Work order → The result should be an exact copy of every record, with no pictures kept.

─── Data to examine

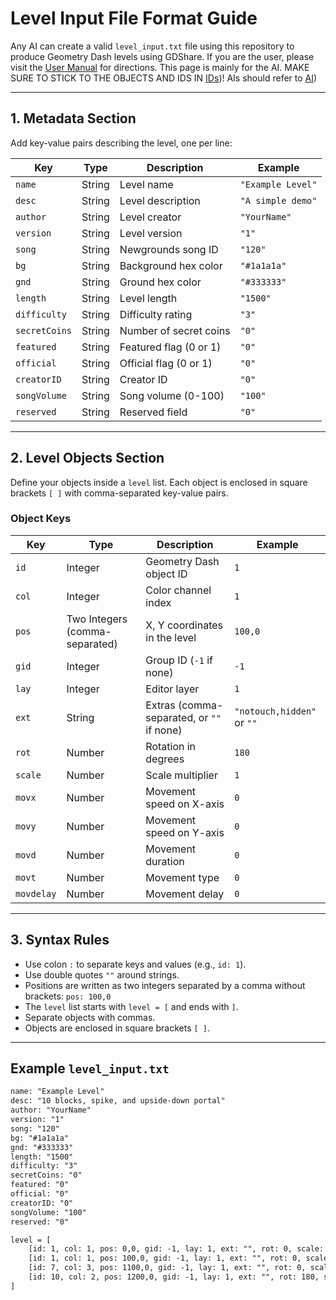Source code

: # Level Input File Format Guide

Any AI can create a valid `level_input.txt` file using this repository to produce Geometry Dash levels using GDShare. If you are the user, please visit the [User Manual](USER_MANUAL.html) for directions. This page is mainly for the AI. MAKE SURE TO STICK TO THE OBJECTS AND IDS IN [IDs](IDs.html))! AIs should refer to [AI](AI.html))

---

## 1. Metadata Section

Add key-value pairs describing the level, one per line:

| Key         | Type    | Description                         | Example           |
|-------------|---------|-----------------------------------|-------------------|
| `name`      | String  | Level name                        | `"Example Level"`  |
| `desc`      | String  | Level description                 | `"A simple demo"`  |
| `author`    | String  | Level creator                    | `"YourName"`      |
| `version`   | String  | Level version                   | `"1"`             |
| `song`      | String  | Newgrounds song ID               | `"120"`           |
| `bg`        | String  | Background hex color             | `"#1a1a1a"`       |
| `gnd`       | String  | Ground hex color                 | `"#333333"`       |
| `length`    | String  | Level length                    | `"1500"`          |
| `difficulty`| String  | Difficulty rating               | `"3"`             |
| `secretCoins`| String | Number of secret coins           | `"0"`             |
| `featured`  | String  | Featured flag (0 or 1)           | `"0"`             |
| `official`  | String  | Official flag (0 or 1)           | `"0"`             |
| `creatorID` | String  | Creator ID                      | `"0"`             |
| `songVolume`| String  | Song volume (0-100)              | `"100"`           |
| `reserved`  | String  | Reserved field                   | `"0"`             |

---

## 2. Level Objects Section

Define your objects inside a `level` list. Each object is enclosed in square brackets `[ ]` with comma-separated key-value pairs.

### Object Keys

| Key       | Type    | Description                             | Example          |
|-----------|---------|---------------------------------------|------------------|
| `id`      | Integer | Geometry Dash object ID                | `1`              |
| `col`     | Integer | Color channel index                    | `1`              |
| `pos`     | Two Integers (comma-separated) | X, Y coordinates in the level | `100,0`          |
| `gid`     | Integer | Group ID (`-1` if none)                | `-1`             |
| `lay`     | Integer | Editor layer                           | `1`              |
| `ext`     | String  | Extras (comma-separated, or `""` if none) | `"notouch,hidden"` or `""` |
| `rot`     | Number  | Rotation in degrees                    | `180`            |
| `scale`   | Number  | Scale multiplier                      | `1`              |
| `movx`    | Number  | Movement speed on X-axis               | `0`              |
| `movy`    | Number  | Movement speed on Y-axis               | `0`              |
| `movd`    | Number  | Movement duration                      | `0`              |
| `movt`    | Number  | Movement type                         | `0`              |
| `movdelay`| Number  | Movement delay                        | `0`              |

---

## 3. Syntax Rules

- Use colon `:` to separate keys and values (e.g., `id: 1`).
- Use double quotes `""` around strings.
- Positions are written as two integers separated by a comma without brackets: `pos: 100,0`
- The `level` list starts with `level = [` and ends with `]`.
- Separate objects with commas.
- Objects are enclosed in square brackets `[ ]`.

---

## Example `level_input.txt`

```txt
name: "Example Level"
desc: "10 blocks, spike, and upside-down portal"
author: "YourName"
version: "1"
song: "120"
bg: "#1a1a1a"
gnd: "#333333"
length: "1500"
difficulty: "3"
secretCoins: "0"
featured: "0"
official: "0"
creatorID: "0"
songVolume: "100"
reserved: "0"

level = [
    [id: 1, col: 1, pos: 0,0, gid: -1, lay: 1, ext: "", rot: 0, scale: 1, movx: 0, movy: 0, movd: 0, movt: 0, movdelay: 0],
    [id: 1, col: 1, pos: 100,0, gid: -1, lay: 1, ext: "", rot: 0, scale: 1, movx: 0, movy: 0, movd: 0, movt: 0, movdelay: 0],
    [id: 7, col: 3, pos: 1100,0, gid: -1, lay: 1, ext: "", rot: 0, scale: 1, movx: 0, movy: 0, movd: 0, movt: 0, movdelay: 0],
    [id: 10, col: 2, pos: 1200,0, gid: -1, lay: 1, ext: "", rot: 180, scale: 1, movx: 0, movy: 0, movd: 0, movt: 0, movdelay: 0]
]
```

──────

Task result →
Source code

: # Level Input File Format Guide

Any AI can create a valid `level_input.txt` file using this repository to produce Geometry Dash levels using GDShare. If you are the user, please visit the [User Manual](USER_MANUAL.html) for directions. This page is mainly for the AI. MAKE SURE TO STICK TO THE OBJECTS AND IDS IN [IDs](IDs.html))! AIs should refer to [AI](AI.html))

---

## 1. Metadata Section

Add key-value pairs describing the level, one per line:

| Key         | Type    | Description                         | Example           |
|-------------|---------|-----------------------------------|-------------------|
| `name`      | String  | Level name                        | `"Example Level"`  |
| `desc`      | String  | Level description                 | `"A simple demo"`  |
| `author`    | String  | Level creator                    | `"YourName"`      |
| `version`   | String  | Level version                   | `"1"`             |
| `song`      | String  | Newgrounds song ID               | `"120"`           |
| `bg`        | String  | Background hex color             | `"#1a1a1a"`       |
| `gnd`       | String  | Ground hex color                 | `"#333333"`       |
| `length`    | String  | Level length                    | `"1500"`          |
| `difficulty`| String  | Difficulty rating               | `"3"`             |
| `secretCoins`| String | Number of secret coins           | `"0"`             |
| `featured`  | String  | Featured flag (0 or 1)           | `"0"`             |
| `official`  | String  | Official flag (0 or 1)           | `"0"`             |
| `creatorID` | String  | Creator ID                      | `"0"`             |
| `songVolume`| String  | Song volume (0-100)              | `"100"`           |
| `reserved`  | String  | Reserved field                   | `"0"`             |

---

## 2. Level Objects Section

Define your objects inside a `level` list. Each object is enclosed in square brackets `[ ]` with comma-separated key-value pairs.

### Object Keys

| Key       | Type    | Description                             | Example          |
|-----------|---------|---------------------------------------|------------------|
| `id`      | Integer | Geometry Dash object ID                | `1`              |
| `col`     | Integer | Color channel index                    | `1`              |
| `pos`     | Two Integers (comma-separated) | X, Y coordinates in the level | `100,0`          |
| `gid`     | Integer | Group ID (`-1` if none)                | `-1`             |
| `lay`     | Integer | Editor layer                           | `1`              |
| `ext`     | String  | Extras (comma-separated, or `""` if none) | `"notouch,hidden"` or `""` |
| `rot`     | Number  | Rotation in degrees                    | `180`            |
| `scale`   | Number  | Scale multiplier                      | `1`              |
| `movx`    | Number  | Movement speed on X-axis               | `0`              |
| `movy`    | Number  | Movement speed on Y-axis               | `0`              |
| `movd`    | Number  | Movement duration                      | `0`              |
| `movt`    | Number  | Movement type                         | `0`              |
| `movdelay`| Number  | Movement delay                        | `0`              |

---

## 3. Syntax Rules

- Use colon `:` to separate keys and values (e.g., `id: 1`).
- Use double quotes `""` around strings.
- Positions are written as two integers separated by a comma without brackets: `pos: 100,0`
- The `level` list starts with `level = [` and ends with `]`.
- Separate objects with commas.
- Objects are enclosed in square brackets `[ ]`.

---

## Example `level_input.txt`

```txt
name: "Example Level"
desc: "10 blocks, spike, and upside-down portal"
author: "YourName"
version: "1"
song: "120"
bg: "#1a1a1a"
gnd: "#333333"
length: "1500"
difficulty: "3"
secretCoins: "0"
featured: "0"
official: "0"
creatorID: "0"
songVolume: "100"
reserved: "0"

level = [
    [id: 1, col: 1, pos: 0,0, gid: -1, lay: 1, ext: "", rot: 0, scale: 1, movx: 0, movy: 0, movd: 0, movt: 0, movdelay: 0],
    [id: 1, col: 1, pos: 100,0, gid: -1, lay: 1, ext: "", rot: 0, scale: 1, movx: 0, movy: 0, movd: 0, movt: 0, movdelay: 0],
    [id: 7, col: 3, pos: 1100,0, gid: -1, lay: 1, ext: "", rot: 0, scale: 1, movx: 0, movy: 0, movd: 0, movt: 0, movdelay: 0],
    [id: 10, col: 2, pos: 1200,0, gid: -1, lay: 1, ext: "", rot: 180, scale: 1, movx: 0, movy: 0, movd: 0, movt: 0, movdelay: 0]
]
```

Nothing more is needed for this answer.